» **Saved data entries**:
Segment Open
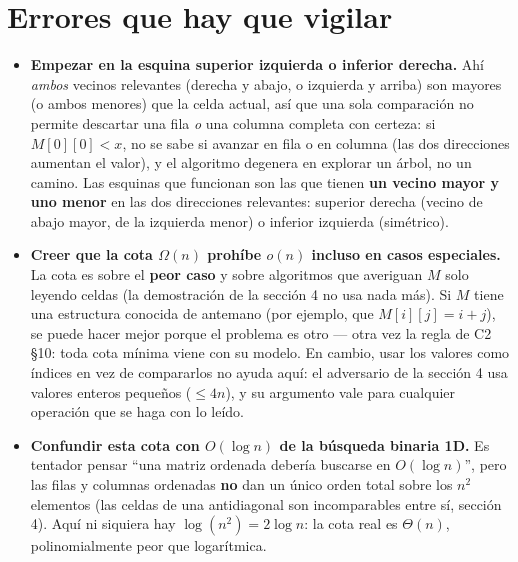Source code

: \documentclass[11pt]{article}
\begin{document}
\section*{Errores que hay que vigilar}

\begin{alerta}{}
\begin{itemize}[leftmargin=14pt]
\item \textbf{Empezar en la esquina superior izquierda o inferior derecha.} Ahí \emph{ambos} vecinos
relevantes (derecha y abajo, o izquierda y arriba) son mayores (o ambos menores) que la celda actual, así
que una sola comparación no permite descartar una fila \emph{o} una columna completa con certeza: si
$M[0][0]<x$, no se sabe si avanzar en fila o en columna (las dos direcciones aumentan el valor), y el
algoritmo degenera en explorar un árbol, no un camino. Las esquinas que funcionan son las que tienen
\textbf{un vecino mayor y uno menor} en las dos direcciones relevantes: superior derecha (vecino de abajo
mayor, de la izquierda menor) o inferior izquierda (simétrico).
\item \textbf{Creer que la cota $\Omega(n)$ prohíbe $o(n)$ incluso en casos especiales.} La cota es sobre el
\textbf{peor caso} y sobre algoritmos que averiguan $M$ solo leyendo celdas (la demostración de la sección 4
no usa nada más). Si $M$ tiene una estructura conocida de antemano (por ejemplo, que $M[i][j]=i+j$), se puede
hacer mejor porque el problema es otro --- otra vez la regla de C2 §10: toda cota mínima viene con su modelo.
En cambio, usar los valores como índices en vez de compararlos no ayuda aquí: el adversario de la sección 4
usa valores enteros pequeños ($\le 4n$), y su argumento vale para cualquier operación que se haga con lo leído.
\item \textbf{Confundir esta cota con $O(\log n)$ de la búsqueda binaria 1D.} Es tentador pensar ``una
matriz ordenada debería buscarse en $O(\log n)$'', pero las filas y columnas ordenadas \textbf{no} dan un
único orden total sobre los $n^2$ elementos (las celdas de una antidiagonal son incomparables entre sí,
sección 4). Aquí ni siquiera hay $\log(n^2)=2\log n$: la cota real
es $\Theta(n)$, polinomialmente peor que logarítmica.
\end{itemize}
\end{alerta}
\end{document}
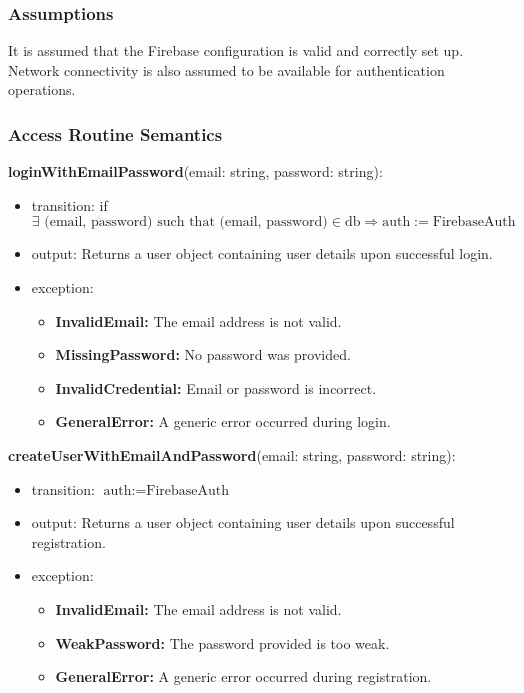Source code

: \documentclass[12pt, titlepage]{article}
\begin{document}
\subsubsection{Assumptions}

It is assumed that the Firebase configuration is valid and correctly set up. Network connectivity is also assumed to be available for authentication operations.

\subsubsection{Access Routine Semantics}

\noindent \textbf{loginWithEmailPassword}(email: string, password: string):
\begin{itemize}
\item transition: if $\exists \text{ (email, password)} \text{ such that }
\text{(email, password)} \in \text{db} \Rightarrow \text{auth} :=
\text{FirebaseAuth}$
\item output: Returns a user object containing user details upon successful login.
\item exception: 
    \begin{itemize}
        \item \textbf{InvalidEmail:} The email address is not valid.
        \item \textbf{MissingPassword:} No password was provided.
        \item \textbf{InvalidCredential:} Email or password is incorrect.
        \item \textbf{GeneralError:} A generic error occurred during login.
    \end{itemize}
\end{itemize}

\noindent \textbf{createUserWithEmailAndPassword}(email: string, password: string):
\begin{itemize}
\item transition: $\text{auth} := \text{FirebaseAuth}$
\item output: Returns a user object containing user details upon successful registration.
\item exception: 
    \begin{itemize}
        \item \textbf{InvalidEmail:} The email address is not valid.
        \item \textbf{WeakPassword:} The password provided is too weak.
        \item \textbf{GeneralError:} A generic error occurred during registration.
    \end{itemize}
\end{itemize}
\end{document}
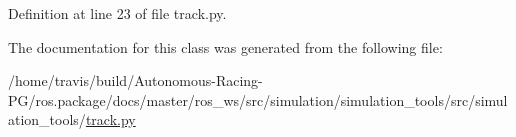 Definition at line 23 of file track.\+py.



The documentation for this class was generated from the following file\+:\begin{DoxyCompactItemize}
\item 
/home/travis/build/\+Autonomous-\/\+Racing-\/\+P\+G/ros.\+package/docs/master/ros\+\_\+ws/src/simulation/simulation\+\_\+tools/src/simulation\+\_\+tools/\hyperlink{track_8py}{track.\+py}\end{DoxyCompactItemize}
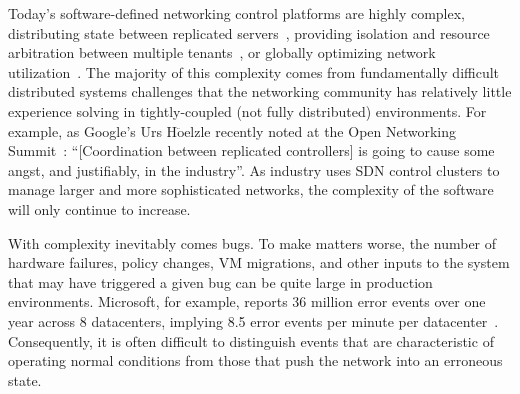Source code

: 
Today's software-defined networking control platforms are highly complex,
distributing state between replicated
servers~\cite{floodlight},
providing isolation and resource arbitration between multiple
tenants~\cite{Casado:2010:VNF:1921151.1921162}, or
globally optimizing network utilization~\cite{urs_keynote}.
The majority of this complexity comes from
fundamentally difficult distributed systems challenges that the networking community has
relatively little experience
solving in tightly-coupled (not fully distributed) environments.
For example, as Google's Urs H$\ddot{\mathrm{o}}$elzle recently
noted at the Open Networking Summit~\cite{urs_keynote}: ``[Coordination between replicated controllers] is going to
cause some angst, and justifiably, in the industry''. As industry uses SDN
control clusters to manage larger and more sophisticated networks, the
complexity of the software will only continue to increase.

With complexity inevitably comes
bugs. To make matters worse, the number of hardware failures,
policy changes, VM migrations, and other inputs to the system that may have
triggered a given bug can be quite large in production environments. Microsoft,
for example, reports 36 million error events over one year across 8
datacenters, implying 8.5 error events per minute per
datacenter~\cite{Greenberg:2009:VSF:1592568.1592576}.
Consequently, it is often difficult to distinguish events that are
characteristic of operating normal
conditions from those that push the network into an erroneous state.

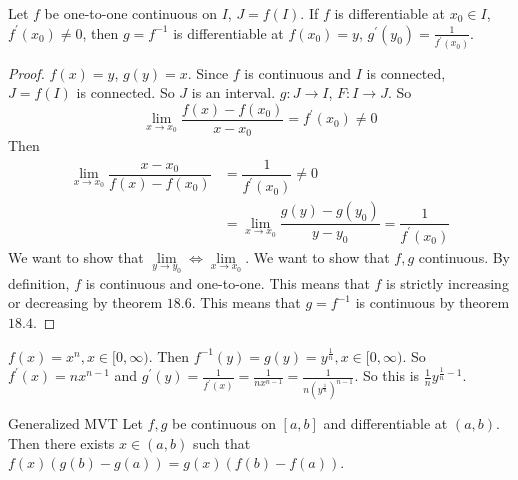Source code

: \documentclass{report}
\begin{document}
\begin{theorem}{29.9}
    Let $f$ be one-to-one continuous on $I$, $J = f(I)$. If $f$ is differentiable at $x_{0} \in I$, $f^{\prime}(x_{0}) \neq 0$, then $g = f^{-1}$ is differentiable at $f(x_{0}) = y$, $g^{\prime}(y_{0}) = \frac{1}{f^{\prime}(x_{0})}$.
\end{theorem}
    \begin{proof}
        $f(x) = y$, $g(y) = x$. Since $f$ is continuous and $I$ is connected, $J = f(I)$ is connected. So $J$ is an interval. $g : J \rightarrow I$, $F : I \rightarrow J$. So
            \begin{equation*}
                \lim\limits_{x \to x_{0}} \dfrac{f(x) - f(x_{0})}{x - x_{0}} = f^{\prime}(x_{0}) \neq 0
            \end{equation*}
        Then 
            \begin{align*}
                \lim\limits_{x \to x_{0}}\dfrac{x - x_{0}}{f(x) - f(x_{0})} &= \dfrac{1}{f^{\prime}(x_{0})} \neq 0                                                        \\
                                                                            &= \lim\limits_{x \to x_{0}}\dfrac{g(y) - g(y_{0})}{y - y_{0}} = \dfrac{1}{f^{\prime}(x_{0})}   
            \end{align*}
        We want to show that $\lim\limits_{y \to y_{0}} \iff \lim\limits_{x \to x_{0}}$. We want to show that $f, g$ continuous. By definition, $f$ is continuous and one-to-one. This means that $f$ is strictly increasing or decreasing by theorem $18.6$. This means that $g = f^{-1}$ is continuous by theorem $18.4$.
    \end{proof} 

\begin{examples}
    \begin{example}
        $f(x) = x^{n}, x \in [0, \infty)$. Then $f^{-1}(y) = g(y) = y^{\frac{1}{n}}, x \in [0, \infty)$. So $f^{\prime}(x) = nx^{n - 1}$ and $g^{\prime}(y) = \frac{1}{f^{\prime}(x)} = \frac{1}{nx^{n - 1}} = \frac{1}{n(y^{\frac{1}{n}})^{n - 1}}$. So this is $\frac{1}{n}y^{\frac{1}{n} - 1}$.
    \end{example}
\end{examples}

\begin{theorem}{Generalized MVT}
    Let $f, g$ be continuous on $[a, b]$ and differentiable at $(a, b)$. Then there exists $x \in (a, b)$ such that $f(x) (g(b) - g(a)) = g(x) (f(b) - f(a))$.
\end{theorem}
\end{document}
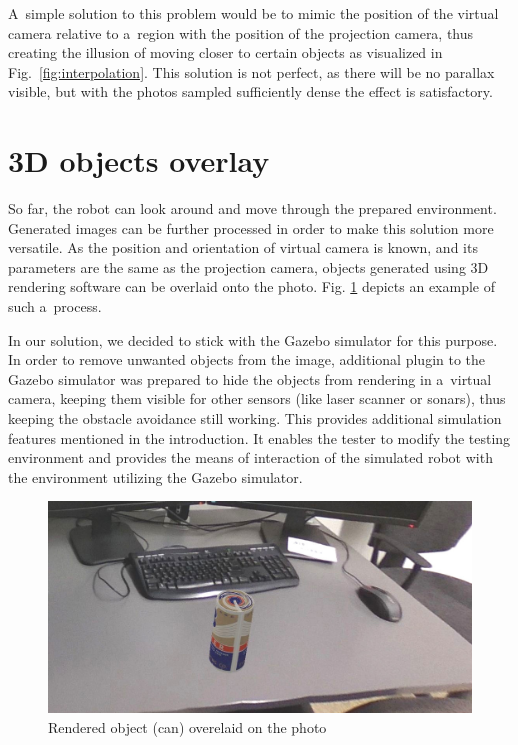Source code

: \documentclass[conference]{ieeetran}
\begin{document}
A~simple solution to this problem would be to mimic the position of the virtual camera relative 
to a~region with the position of the projection camera, thus creating the illusion of moving closer 
to certain objects as visualized in Fig.~\ref{fig:interpolation}. This solution is not perfect,
as there will be no parallax visible, but with the photos sampled sufficiently dense the effect is satisfactory.

\section{3D objects overlay}
\label{sec:gazebo}

So far, the robot can look around and move through the prepared environment. 
Generated images can be further processed in order to make this solution more versatile.
As the position and orientation of virtual camera is known, and its parameters are the same
as the projection camera, objects generated using 3D rendering software can be overlaid onto the photo.
Fig. \ref{fig:join} depicts an example of such a~process.

In our solution, we decided to stick with the Gazebo simulator for this purpose.
In order to remove unwanted objects from the image, additional plugin to the Gazebo simulator
was prepared to hide the objects from rendering in a~virtual camera, keeping them 
visible for other sensors (like laser scanner or sonars), thus keeping the obstacle avoidance
still working. This provides additional simulation features mentioned in the introduction. 
It enables the tester to modify the testing environment and provides the means of interaction 
of the simulated robot with the environment utilizing the Gazebo simulator.

\begin{figure}[!ht]
    \centering
        \includegraphics[width=\columnwidth]{img/gazebo_integration/sumx.jpg}
    \caption{Rendered object (can) overelaid on the photo}
    \label{fig:join}
    \vspace{-5mm}
\end{figure}
\end{document}
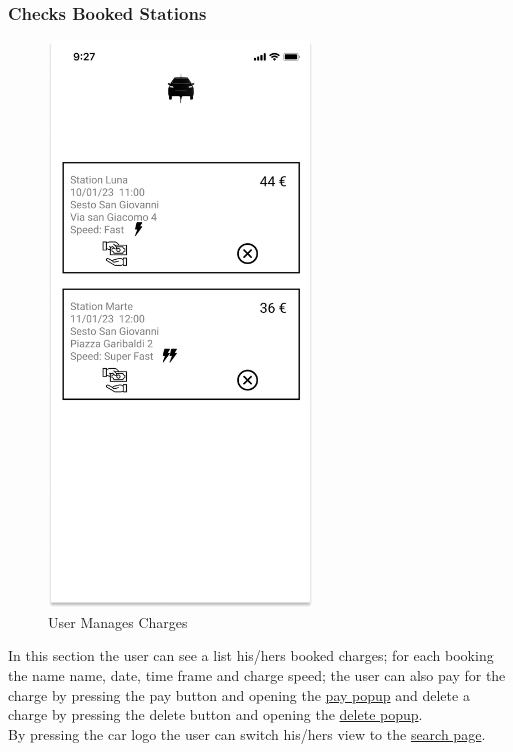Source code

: \subsubsection{Checks Booked Stations}
\begin{figure}[H]
    \centering
    \includegraphics[keepaspectratio, height=15cm]{AppInterface/My Charges.png}
    \caption{User Manages Charges}
    \label{fig:myCharges}
\end{figure}
In this section the user can see a list his/hers booked charges; for each booking the name name, date, time frame and charge speed; the user can also pay for the charge by pressing the pay button and opening the \hyperref[pop:Pay]{pay popup} and delete a charge by pressing the delete button and opening the \hyperref[pop:Delete]{delete popup}.\\
By pressing the car logo the user can switch his/hers view to the \hyperref[fig:Search]{search page}.

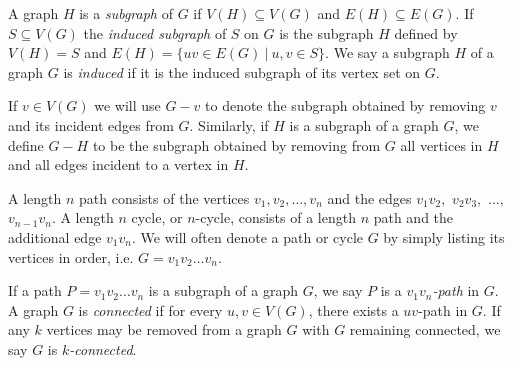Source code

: \documentclass[letterpaper, 12pt]{article}
\theoremstyle{definition}
\theoremstyle{definition}
\theoremstyle{thm}
\theoremstyle{definition}
\begin{document}
A graph $H$ is a \textit{subgraph} of $G$ if $V(H)\subseteq V(G)$ and
$E(H)\subseteq E(G)$. If $S\subseteq V(G)$ the \textit{induced subgraph} of
$S$ on $G$ is the subgraph $H$ defined by $V(H)=S$ and
$E(H)=\{uv\in E(G) \ | \ u,v\in S\}$. We say a subgraph $H$ of a graph $G$ is
\textit{induced} if it is the induced subgraph of its vertex set on $G$.

If $v\in V(G)$ we will use $G-v$ to denote the subgraph obtained by removing $v$
and its incident edges from $G$. Similarly, if $H$ is a subgraph of a graph $G$,
we define $G-H$ to be the subgraph obtained by removing from $G$ all vertices in
$H$ and all edges incident to a vertex in $H$.

A length $n$ path consists of the vertices $v_1,v_2,\ldots,v_n$ and the edges
$v_1v_2,$ $v_2v_3,$ $\ldots,$ $v_{n-1}v_n$. A length $n$ cycle, or $n$-cycle, consists of
a length $n$ path and the additional edge $v_1v_n$. We will often denote a path
or cycle $G$ by simply listing its vertices in order, i.e. $G=v_1v_2\ldots v_n$.

If a path $P=v_1v_2\ldots v_n$ is a subgraph of a graph $G$, we say $P$ is a
\textit{$v_1v_n$-path} in $G$. A graph $G$ is \textit{connected} if for every
$u,v\in V(G)$, there exists a $uv$-path in $G$. If any $k$ vertices may be
removed from a graph $G$ with $G$ remaining connected, we say $G$ is
\textit{$k$-connected}.
\end{document}
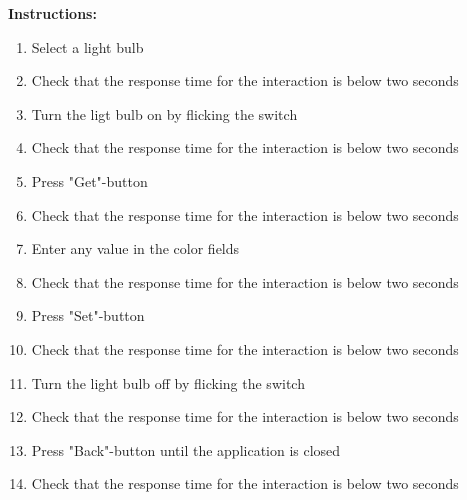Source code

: \documentclass[a4paper]{article}
\newlength{\testlabellength}
\newenvironment{testlist}{\begin{enumerate}[label=\bfseries Instruction \thesubsection.\arabic* , labelindent=0pt, labelwidth=\testlabellength , leftmargin=2cm]}{\end{enumerate}}
\newenvironment{instruction}{
\textbf{Instructions:}
\begin{enumerate}[label=\bfseries  \arabic*., labelindent=0cm, labelwidth=2cm , leftmargin=1cm]
}
{\end{enumerate}}
\begin{document}
\begin{appendices}
\begin{testlist}
\begin{instruction}
            \item Select a light bulb
            \item Check that the response time for the interaction is below two seconds
            \item Turn the ligt bulb on by flicking the switch
            \item Check that the response time for the interaction is below two seconds
            \item Press "Get"-button
            \item Check that the response time for the interaction is below two seconds
            \item Enter any value in the color fields
            \item Check that the response time for the interaction is below two seconds
            \item Press "Set"-button
            \item Check that the response time for the interaction is below two seconds
            \item Turn the light bulb off by flicking the switch
            \item Check that the response time for the interaction is below two seconds
            \item Press "Back"-button until the application is closed
            \item Check that the response time for the interaction is below two seconds
		\end{instruction}



\end{testlist}
\end{appendices}
\end{document}
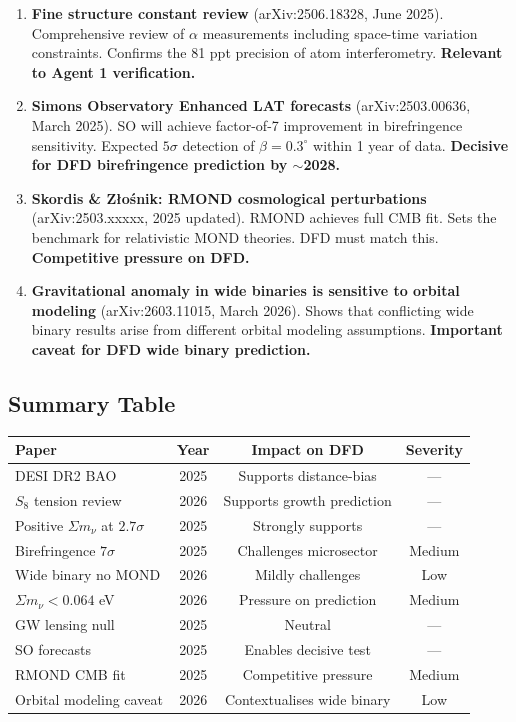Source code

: \documentclass[11pt,a4paper]{article}
\begin{document}
\begin{enumerate}[resume]
\item \textbf{Fine structure constant review} (arXiv:2506.18328, June 2025). Comprehensive review of $\alpha$ measurements including space-time variation constraints. Confirms the 81 ppt precision of atom interferometry. \textbf{Relevant to Agent 1 verification.}

\item \textbf{Simons Observatory Enhanced LAT forecasts} (arXiv:2503.00636, March 2025). SO will achieve factor-of-7 improvement in birefringence sensitivity. Expected $5\sigma$ detection of $\beta = 0.3^\circ$ within 1 year of data. \textbf{Decisive for DFD birefringence prediction by $\sim$2028.}

\item \textbf{Skordis \& Z{\l}o\'snik: RMOND cosmological perturbations} (arXiv:2503.xxxxx, 2025 updated). RMOND achieves full CMB fit. Sets the benchmark for relativistic MOND theories. DFD must match this. \textbf{Competitive pressure on DFD.}

\item \textbf{Gravitational anomaly in wide binaries is sensitive to orbital modeling} (arXiv:2603.11015, March 2026). Shows that conflicting wide binary results arise from different orbital modeling assumptions. \textbf{Important caveat for DFD wide binary prediction.}
\end{enumerate}

\subsection{Summary Table}

\begin{center}
\begin{tabular}{lccc}
\toprule
\textbf{Paper} & \textbf{Year} & \textbf{Impact on DFD} & \textbf{Severity} \\
\midrule
DESI DR2 BAO & 2025 & Supports distance-bias & --- \\
$S_8$ tension review & 2026 & Supports growth prediction & --- \\
Positive $\Sigma m_\nu$ at $2.7\sigma$ & 2025 & Strongly supports & --- \\
Birefringence $7\sigma$ & 2025 & Challenges microsector & Medium \\
Wide binary no MOND & 2026 & Mildly challenges & Low \\
$\Sigma m_\nu < 0.064$ eV & 2026 & Pressure on prediction & Medium \\
GW lensing null & 2025 & Neutral & --- \\
SO forecasts & 2025 & Enables decisive test & --- \\
RMOND CMB fit & 2025 & Competitive pressure & Medium \\
Orbital modeling caveat & 2026 & Contextualises wide binary & Low \\
\bottomrule
\end{tabular}
\end{center}
\end{document}
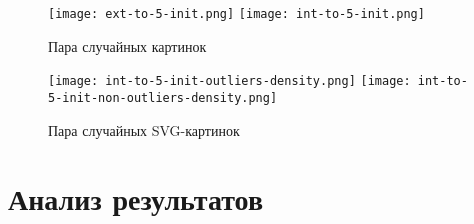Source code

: \begin{figure}[H]
    \texttt{[image: ext-to-5-init.png]}
    \texttt{[image: int-to-5-init.png]} \label{length_entropy}
    \caption{Пара случайных картинок}
\end{figure}

\begin{figure}[H]
    \texttt{[image: int-to-5-init-outliers-density.png]}
    \texttt{[image: int-to-5-init-non-outliers-density.png]} \label{length_entropy}
    \caption{Пара случайных SVG-картинок}
\end{figure}

\clearpage

\section{Анализ результатов}

\clearpage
Segment Closed
» **ACTION ITEM**:
Reproduce only the lines from the first line of the entries through the line containing "It is assumed", exactly and with both ends kept. Omit the pictures.

» **RESPONSE FOR THIS EXERCISE**:
Source code

: \documentclass[11pt]{article}
\begin{document}
\section*{Errores que hay que vigilar}

\begin{alerta}{}
\begin{itemize}[leftmargin=14pt]
\item \textbf{Empezar en la esquina superior izquierda o inferior derecha.} Ahí \emph{ambos} vecinos
relevantes (derecha y abajo, o izquierda y arriba) son mayores (o ambos menores) que la celda actual, así
que una sola comparación no permite descartar una fila \emph{o} una columna completa con certeza: si
$M[0][0]<x$, no se sabe si avanzar en fila o en columna (las dos direcciones aumentan el valor), y el
algoritmo degenera en explorar un árbol, no un camino. Las esquinas que funcionan son las que tienen
\textbf{un vecino mayor y uno menor} en las dos direcciones relevantes: superior derecha (vecino de abajo
mayor, de la izquierda menor) o inferior izquierda (simétrico).
\item \textbf{Creer que la cota $\Omega(n)$ prohíbe $o(n)$ incluso en casos especiales.} La cota es sobre el
\textbf{peor caso} y sobre algoritmos que averiguan $M$ solo leyendo celdas (la demostración de la sección 4
no usa nada más). Si $M$ tiene una estructura conocida de antemano (por ejemplo, que $M[i][j]=i+j$), se puede
hacer mejor porque el problema es otro --- otra vez la regla de C2 §10: toda cota mínima viene con su modelo.
En cambio, usar los valores como índices en vez de compararlos no ayuda aquí: el adversario de la sección 4
usa valores enteros pequeños ($\le 4n$), y su argumento vale para cualquier operación que se haga con lo leído.
\item \textbf{Confundir esta cota con $O(\log n)$ de la búsqueda binaria 1D.} Es tentador pensar ``una
matriz ordenada debería buscarse en $O(\log n)$'', pero las filas y columnas ordenadas \textbf{no} dan un
único orden total sobre los $n^2$ elementos (las celdas de una antidiagonal son incomparables entre sí,
sección 4). Aquí ni siquiera hay $\log(n^2)=2\log n$: la cota real
es $\Theta(n)$, polinomialmente peor que logarítmica.
\end{itemize}
\end{alerta}
\end{document}
Source code

: \documentclass[12pt, titlepage]{article}
\begin{document}
\subsubsection{Assumptions}

It is assumed that the Firebase configuration is valid and correctly set up. Network connectivity is also assumed to be available for authentication operations.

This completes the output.